Word for word, return each entry that follows, with every image removed.

- - - - - - -

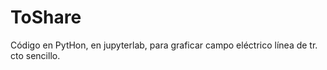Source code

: # ToShare
Código en PytHon, en jupyterlab, para graficar campo eléctrico línea de tr. cto sencillo.
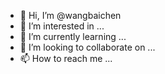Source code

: - 👋 Hi, I’m @wangbaichen
- 👀 I’m interested in ...
- 🌱 I’m currently learning ...
- 💞️ I’m looking to collaborate on ...
- 📫 How to reach me ...

<!---
wangbaichen/wangbaichen is a ✨ special ✨ repository because its `README.md` (this file) appears on your GitHub profile.
You can click the Preview link to take a look at your changes.
--->
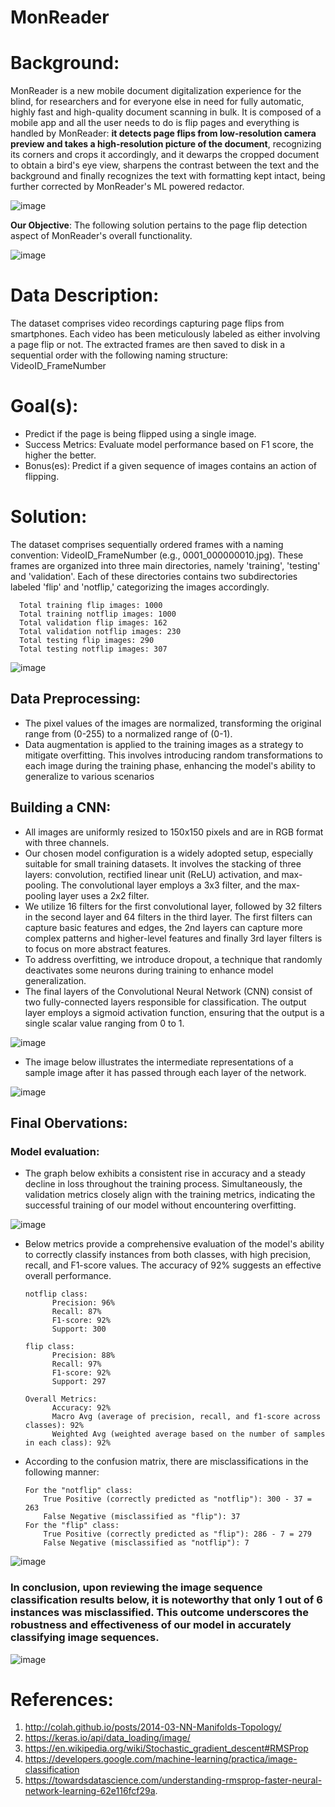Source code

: # MonReader 

# Background:
MonReader is a new mobile document digitalization experience for the blind, for researchers and for everyone else in need for fully automatic, highly fast and high-quality document scanning in bulk. It is composed of a mobile app and all the user needs to do is flip pages and everything is handled by MonReader: **it detects page flips from low-resolution camera preview and takes a high-resolution picture of the document**, recognizing its corners and crops it accordingly, and it dewarps the cropped document to obtain a bird's eye view, sharpens the contrast between the text and the background and finally recognizes the text with formatting kept intact, being further corrected by MonReader's ML powered redactor.

![image](https://github.com/kuzhuppillil/MonReader/assets/25860818/a97f71f8-2b44-4b74-86a0-a3b53372b5af)

**Our Objective**: The following solution pertains to the page flip detection aspect of MonReader's overall functionality.

![image](https://github.com/kuzhuppillil/MonReader/assets/25860818/0d86a22d-ca67-41dd-8647-29153ec3384e)


# Data Description:
The dataset comprises video recordings capturing page flips from smartphones. 
Each video has been meticulously labeled as either involving a page flip or not. 
The extracted frames are then saved to disk in a sequential order with the following naming structure: VideoID_FrameNumber


# Goal(s):
* Predict if the page is being flipped using a single image.
* Success Metrics: Evaluate model performance based on F1 score, the higher the better.
* Bonus(es): Predict if a given sequence of images contains an action of flipping. 

# Solution:
The dataset comprises sequentially ordered frames with a naming convention: VideoID_FrameNumber (e.g., 0001_000000010.jpg). These frames are organized into three main directories, namely 'training', 'testing' and 'validation'. Each of these directories contains two subdirectories labeled 'flip' and 'notflip,' categorizing the images accordingly. 

      Total training flip images: 1000
      Total training notflip images: 1000
      Total validation flip images: 162
      Total validation notflip images: 230
      Total testing flip images: 290
      Total testing notflip images: 307

![image](https://github.com/kuzhuppillil/Xwd9tHcXQqtfbaKV/assets/25860818/2b879449-05c4-4471-a099-8f487675b539)

## Data Preprocessing:
  
* The pixel values of the images are normalized, transforming the original range from (0-255) to a normalized range of (0-1).
* Data augmentation is applied to the training images as a strategy to mitigate overfitting. This involves introducing random transformations to each image during the training phase, enhancing the model's ability to generalize to various scenarios


## Building a CNN:
 
* All images are uniformly resized to 150x150 pixels and are in RGB format with three channels.
* Our chosen model configuration is a widely adopted setup, especially suitable for small training datasets. It involves the stacking of three layers: convolution, rectified linear unit (ReLU) activation, and max-pooling. The convolutional layer employs a 3x3 filter, and the max-pooling layer uses a 2x2 filter.
* We utilize 16 filters for the first convolutional layer, followed by 32 filters in the second layer and 64 filters in the third layer. The first filters can capture basic features and edges, the 2nd layers can capture more complex patterns and higher-level features and finally 3rd layer filters is to focus on more abstract features.
* To address overfitting, we introduce dropout, a technique that randomly deactivates some neurons during training to enhance model generalization.
* The final layers of the Convolutional Neural Network (CNN) consist of two fully-connected layers responsible for classification. The output layer employs a sigmoid activation function, ensuring that the output is a single scalar value ranging from 0 to 1.


![image](https://github.com/kuzhuppillil/Xwd9tHcXQqtfbaKV/assets/25860818/c1328925-cdfe-46cc-b026-53660a0cddcf)


* The image below illustrates the intermediate representations of a sample image after it has passed through each layer of the network.

![image](https://github.com/kuzhuppillil/Xwd9tHcXQqtfbaKV/assets/25860818/f49a1f21-9c41-49fb-9736-a44223a78257)


## Final Obervations: 
### Model evaluation:
* The graph below exhibits a consistent rise in accuracy and a steady decline in loss throughout the training process. Simultaneously, the validation metrics closely align with the training metrics, indicating the successful training of our model without encountering overfitting.

![image](https://github.com/kuzhuppillil/Xwd9tHcXQqtfbaKV/assets/25860818/6eb13693-5c98-4ef0-a5fe-8f41c2e2a820)

* Below metrics provide a comprehensive evaluation of the model's ability to correctly classify instances from both classes, with high precision, recall, and F1-score values. The accuracy of 92% suggests an effective overall performance.
  
      notflip class:
            Precision: 96%
            Recall: 87%
            F1-score: 92%
            Support: 300
    
      flip class:
            Precision: 88%
            Recall: 97%
            F1-score: 92%
            Support: 297
    
      Overall Metrics:
            Accuracy: 92%
            Macro Avg (average of precision, recall, and f1-score across classes): 92%
            Weighted Avg (weighted average based on the number of samples in each class): 92%
* According to the confusion matrix, there are misclassifications in the following manner:
  
      For the "notflip" class:
          True Positive (correctly predicted as "notflip"): 300 - 37 = 263
          False Negative (misclassified as "flip"): 37
      For the "flip" class:
          True Positive (correctly predicted as "flip"): 286 - 7 = 279
          False Negative (misclassified as "notflip"): 7


![image](https://github.com/kuzhuppillil/Xwd9tHcXQqtfbaKV/assets/25860818/ab678fc4-ac7f-4593-bc6d-61ef74b08ebd)


### In conclusion, upon reviewing the image sequence classification results below, it is noteworthy that only 1 out of 6 instances was misclassified. This outcome underscores the robustness and effectiveness of our model in accurately classifying image sequences.


![image](https://github.com/kuzhuppillil/Xwd9tHcXQqtfbaKV/assets/25860818/21e9b905-7e97-4939-aad1-0991afdce7fb)


# References:

1. http://colah.github.io/posts/2014-03-NN-Manifolds-Topology/
2. https://keras.io/api/data_loading/image/
3. https://en.wikipedia.org/wiki/Stochastic_gradient_descent#RMSProp
4. https://developers.google.com/machine-learning/practica/image-classification
5. https://towardsdatascience.com/understanding-rmsprop-faster-neural-network-learning-62e116fcf29a.




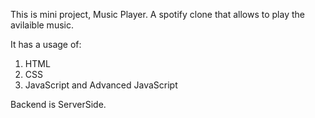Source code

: This is mini project, Music Player.
A spotify clone that allows to play the avilaible music.

It has a usage of:
1. HTML
2. CSS
3. JavaScript and Advanced JavaScript

Backend is ServerSide.
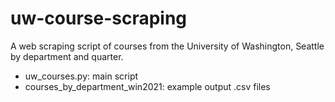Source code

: # uw-course-scraping
A web scraping script of courses from the University of Washington, Seattle by department and quarter.
* uw_courses.py: main script
* courses_by_department_win2021: example output .csv files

- - - - - - -

SOLUTION TO THIS TASK =>
Source code

: # ToShare
Código en PytHon, en jupyterlab, para graficar campo eléctrico línea de tr. cto sencillo.
Source code

: - 👋 Hi, I’m @wangbaichen
- 👀 I’m interested in ...
- 🌱 I’m currently learning ...
- 💞️ I’m looking to collaborate on ...
- 📫 How to reach me ...

<!---
wangbaichen/wangbaichen is a ✨ special ✨ repository because its `README.md` (this file) appears on your GitHub profile.
You can click the Preview link to take a look at your changes.
--->
Source code

: # MonReader 

# Background:
MonReader is a new mobile document digitalization experience for the blind, for researchers and for everyone else in need for fully automatic, highly fast and high-quality document scanning in bulk. It is composed of a mobile app and all the user needs to do is flip pages and everything is handled by MonReader: **it detects page flips from low-resolution camera preview and takes a high-resolution picture of the document**, recognizing its corners and crops it accordingly, and it dewarps the cropped document to obtain a bird's eye view, sharpens the contrast between the text and the background and finally recognizes the text with formatting kept intact, being further corrected by MonReader's ML powered redactor.

![image](https://github.com/kuzhuppillil/MonReader/assets/25860818/a97f71f8-2b44-4b74-86a0-a3b53372b5af)

**Our Objective**: The following solution pertains to the page flip detection aspect of MonReader's overall functionality.

![image](https://github.com/kuzhuppillil/MonReader/assets/25860818/0d86a22d-ca67-41dd-8647-29153ec3384e)


# Data Description:
The dataset comprises video recordings capturing page flips from smartphones. 
Each video has been meticulously labeled as either involving a page flip or not. 
The extracted frames are then saved to disk in a sequential order with the following naming structure: VideoID_FrameNumber


# Goal(s):
* Predict if the page is being flipped using a single image.
* Success Metrics: Evaluate model performance based on F1 score, the higher the better.
* Bonus(es): Predict if a given sequence of images contains an action of flipping. 

# Solution:
The dataset comprises sequentially ordered frames with a naming convention: VideoID_FrameNumber (e.g., 0001_000000010.jpg). These frames are organized into three main directories, namely 'training', 'testing' and 'validation'. Each of these directories contains two subdirectories labeled 'flip' and 'notflip,' categorizing the images accordingly. 

      Total training flip images: 1000
      Total training notflip images: 1000
      Total validation flip images: 162
      Total validation notflip images: 230
      Total testing flip images: 290
      Total testing notflip images: 307

![image](https://github.com/kuzhuppillil/Xwd9tHcXQqtfbaKV/assets/25860818/2b879449-05c4-4471-a099-8f487675b539)

## Data Preprocessing:
  
* The pixel values of the images are normalized, transforming the original range from (0-255) to a normalized range of (0-1).
* Data augmentation is applied to the training images as a strategy to mitigate overfitting. This involves introducing random transformations to each image during the training phase, enhancing the model's ability to generalize to various scenarios


## Building a CNN:
 
* All images are uniformly resized to 150x150 pixels and are in RGB format with three channels.
* Our chosen model configuration is a widely adopted setup, especially suitable for small training datasets. It involves the stacking of three layers: convolution, rectified linear unit (ReLU) activation, and max-pooling. The convolutional layer employs a 3x3 filter, and the max-pooling layer uses a 2x2 filter.
* We utilize 16 filters for the first convolutional layer, followed by 32 filters in the second layer and 64 filters in the third layer. The first filters can capture basic features and edges, the 2nd layers can capture more complex patterns and higher-level features and finally 3rd layer filters is to focus on more abstract features.
* To address overfitting, we introduce dropout, a technique that randomly deactivates some neurons during training to enhance model generalization.
* The final layers of the Convolutional Neural Network (CNN) consist of two fully-connected layers responsible for classification. The output layer employs a sigmoid activation function, ensuring that the output is a single scalar value ranging from 0 to 1.


![image](https://github.com/kuzhuppillil/Xwd9tHcXQqtfbaKV/assets/25860818/c1328925-cdfe-46cc-b026-53660a0cddcf)


* The image below illustrates the intermediate representations of a sample image after it has passed through each layer of the network.

![image](https://github.com/kuzhuppillil/Xwd9tHcXQqtfbaKV/assets/25860818/f49a1f21-9c41-49fb-9736-a44223a78257)


## Final Obervations: 
### Model evaluation:
* The graph below exhibits a consistent rise in accuracy and a steady decline in loss throughout the training process. Simultaneously, the validation metrics closely align with the training metrics, indicating the successful training of our model without encountering overfitting.

![image](https://github.com/kuzhuppillil/Xwd9tHcXQqtfbaKV/assets/25860818/6eb13693-5c98-4ef0-a5fe-8f41c2e2a820)

* Below metrics provide a comprehensive evaluation of the model's ability to correctly classify instances from both classes, with high precision, recall, and F1-score values. The accuracy of 92% suggests an effective overall performance.
  
      notflip class:
            Precision: 96%
            Recall: 87%
            F1-score: 92%
            Support: 300
    
      flip class:
            Precision: 88%
            Recall: 97%
            F1-score: 92%
            Support: 297
    
      Overall Metrics:
            Accuracy: 92%
            Macro Avg (average of precision, recall, and f1-score across classes): 92%
            Weighted Avg (weighted average based on the number of samples in each class): 92%
* According to the confusion matrix, there are misclassifications in the following manner:
  
      For the "notflip" class:
          True Positive (correctly predicted as "notflip"): 300 - 37 = 263
          False Negative (misclassified as "flip"): 37
      For the "flip" class:
          True Positive (correctly predicted as "flip"): 286 - 7 = 279
          False Negative (misclassified as "notflip"): 7


![image](https://github.com/kuzhuppillil/Xwd9tHcXQqtfbaKV/assets/25860818/ab678fc4-ac7f-4593-bc6d-61ef74b08ebd)


### In conclusion, upon reviewing the image sequence classification results below, it is noteworthy that only 1 out of 6 instances was misclassified. This outcome underscores the robustness and effectiveness of our model in accurately classifying image sequences.


![image](https://github.com/kuzhuppillil/Xwd9tHcXQqtfbaKV/assets/25860818/21e9b905-7e97-4939-aad1-0991afdce7fb)


# References:

1. http://colah.github.io/posts/2014-03-NN-Manifolds-Topology/
2. https://keras.io/api/data_loading/image/
3. https://en.wikipedia.org/wiki/Stochastic_gradient_descent#RMSProp
4. https://developers.google.com/machine-learning/practica/image-classification
5. https://towardsdatascience.com/understanding-rmsprop-faster-neural-network-learning-62e116fcf29a.




Source code

: This is mini project, Music Player.
A spotify clone that allows to play the avilaible music.

It has a usage of:
1. HTML
2. CSS
3. JavaScript and Advanced JavaScript

Backend is ServerSide.
Source code

: # uw-course-scraping
A web scraping script of courses from the University of Washington, Seattle by department and quarter.
* uw_courses.py: main script
* courses_by_department_win2021: example output .csv files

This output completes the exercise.